Researchers at the Technical University of Munich have developed a 3D printed facade that combines design and function.
Among other features, a well-designed facade should provide a building with proper ventilation, insulation, and shading. Modern facades do so by incorporating more and more electrical and mechanical devices, which control components according to external and internal conditions.
Meanwhile, researchers at the Technical University of Munich (TUM) are taking a different approach. Using state-of-the-art design concepts and 3D printing, they’ve created a structure that provides all of those features automatically.
The demonstrated element is a 100 x 60 cm sheet of translucent plastic with an intricate pattern. While light penetrates the plastic, its overlapping waves allow just the right amount of air to travel from one side to another.
The team behind the structure’s implementation is headed by Moritz Mungenast, research fellow at the Associate Professorship of Architectural Design and Building Envelope at TUM. He elaborates on the design:
“Cells inside the element provide stability while at the same time creating air-filled cavities for optimum insulation. […] And the micro-structured surface provides for perfect acoustics. All these functions are scalable and can be adapted to accommodate individual requirements at no extra cost.”
Architecture Advances Thanks to 3D Printing
As Mungenast puts it, the facade’s “design and function are closely interdependent.” In other words, on top its many practical features, it looks great, too.
However, the 3D printed facade doesn’t yet envelop a building, so the team can only imagine what that might look like.
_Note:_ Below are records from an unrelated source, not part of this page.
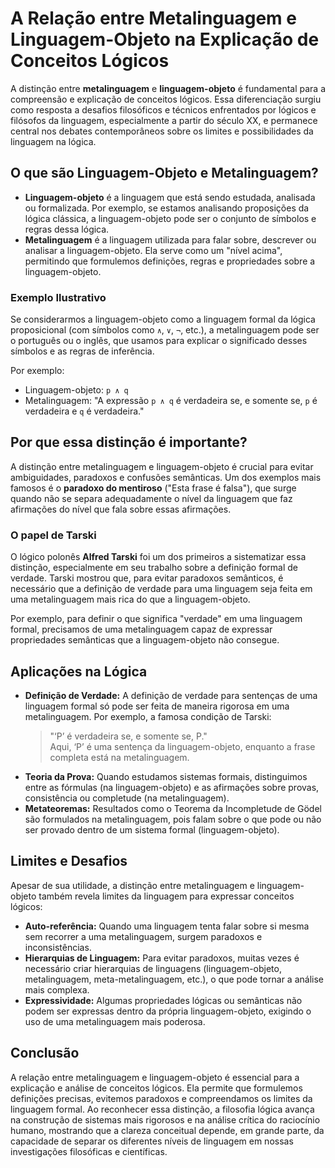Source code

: # A Relação entre Metalinguagem e Linguagem-Objeto na Explicação de Conceitos Lógicos

A distinção entre **metalinguagem** e **linguagem-objeto** é fundamental para a compreensão e explicação de conceitos lógicos. Essa diferenciação surgiu como resposta a desafios filosóficos e técnicos enfrentados por lógicos e filósofos da linguagem, especialmente a partir do século XX, e permanece central nos debates contemporâneos sobre os limites e possibilidades da linguagem na lógica.

## O que são Linguagem-Objeto e Metalinguagem?

- **Linguagem-objeto** é a linguagem que está sendo estudada, analisada ou formalizada. Por exemplo, se estamos analisando proposições da lógica clássica, a linguagem-objeto pode ser o conjunto de símbolos e regras dessa lógica.
- **Metalinguagem** é a linguagem utilizada para falar sobre, descrever ou analisar a linguagem-objeto. Ela serve como um "nível acima", permitindo que formulemos definições, regras e propriedades sobre a linguagem-objeto.

### Exemplo Ilustrativo

Se considerarmos a linguagem-objeto como a linguagem formal da lógica proposicional (com símbolos como `∧`, `∨`, `¬`, etc.), a metalinguagem pode ser o português ou o inglês, que usamos para explicar o significado desses símbolos e as regras de inferência.

Por exemplo:
- Linguagem-objeto: `p ∧ q`
- Metalinguagem: "A expressão `p ∧ q` é verdadeira se, e somente se, `p` é verdadeira e `q` é verdadeira."

## Por que essa distinção é importante?

A distinção entre metalinguagem e linguagem-objeto é crucial para evitar ambiguidades, paradoxos e confusões semânticas. Um dos exemplos mais famosos é o **paradoxo do mentiroso** ("Esta frase é falsa"), que surge quando não se separa adequadamente o nível da linguagem que faz afirmações do nível que fala sobre essas afirmações.

### O papel de Tarski

O lógico polonês **Alfred Tarski** foi um dos primeiros a sistematizar essa distinção, especialmente em seu trabalho sobre a definição formal de verdade. Tarski mostrou que, para evitar paradoxos semânticos, é necessário que a definição de verdade para uma linguagem seja feita em uma metalinguagem mais rica do que a linguagem-objeto.

Por exemplo, para definir o que significa "verdade" em uma linguagem formal, precisamos de uma metalinguagem capaz de expressar propriedades semânticas que a linguagem-objeto não consegue.

## Aplicações na Lógica

- **Definição de Verdade:** A definição de verdade para sentenças de uma linguagem formal só pode ser feita de maneira rigorosa em uma metalinguagem. Por exemplo, a famosa condição de Tarski:  
  > "‘P’ é verdadeira se, e somente se, P."  
  Aqui, ‘P’ é uma sentença da linguagem-objeto, enquanto a frase completa está na metalinguagem.
- **Teoria da Prova:** Quando estudamos sistemas formais, distinguimos entre as fórmulas (na linguagem-objeto) e as afirmações sobre provas, consistência ou completude (na metalinguagem).
- **Metateoremas:** Resultados como o Teorema da Incompletude de Gödel são formulados na metalinguagem, pois falam sobre o que pode ou não ser provado dentro de um sistema formal (linguagem-objeto).

## Limites e Desafios

Apesar de sua utilidade, a distinção entre metalinguagem e linguagem-objeto também revela limites da linguagem para expressar conceitos lógicos:

- **Auto-referência:** Quando uma linguagem tenta falar sobre si mesma sem recorrer a uma metalinguagem, surgem paradoxos e inconsistências.
- **Hierarquias de Linguagem:** Para evitar paradoxos, muitas vezes é necessário criar hierarquias de linguagens (linguagem-objeto, metalinguagem, meta-metalinguagem, etc.), o que pode tornar a análise mais complexa.
- **Expressividade:** Algumas propriedades lógicas ou semânticas não podem ser expressas dentro da própria linguagem-objeto, exigindo o uso de uma metalinguagem mais poderosa.

## Conclusão

A relação entre metalinguagem e linguagem-objeto é essencial para a explicação e análise de conceitos lógicos. Ela permite que formulemos definições precisas, evitemos paradoxos e compreendamos os limites da linguagem formal. Ao reconhecer essa distinção, a filosofia lógica avança na construção de sistemas mais rigorosos e na análise crítica do raciocínio humano, mostrando que a clareza conceitual depende, em grande parte, da capacidade de separar os diferentes níveis de linguagem em nossas investigações filosóficas e científicas.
So far, they see an “airy veil” with waves mimicking the ripples caused by a stone dropped in a pond.
Mungenast predicts that the facade will be useful in such projects as museums, libraries, or shopping centers. “Special solutions are called for here in particular, and it doesn’t matter at all that the plastic facades from the 3D printer aren’t completely transparent like glass panes, but rather translucent.”
However, well before that happens, the team must first test the design to see how it fairs against weather effects. That’s the reason for the testing installation atop TUM’s main building at Acrisstrasse. Over the course of the next year, its sensors will continue to collect valuable data for the researchers.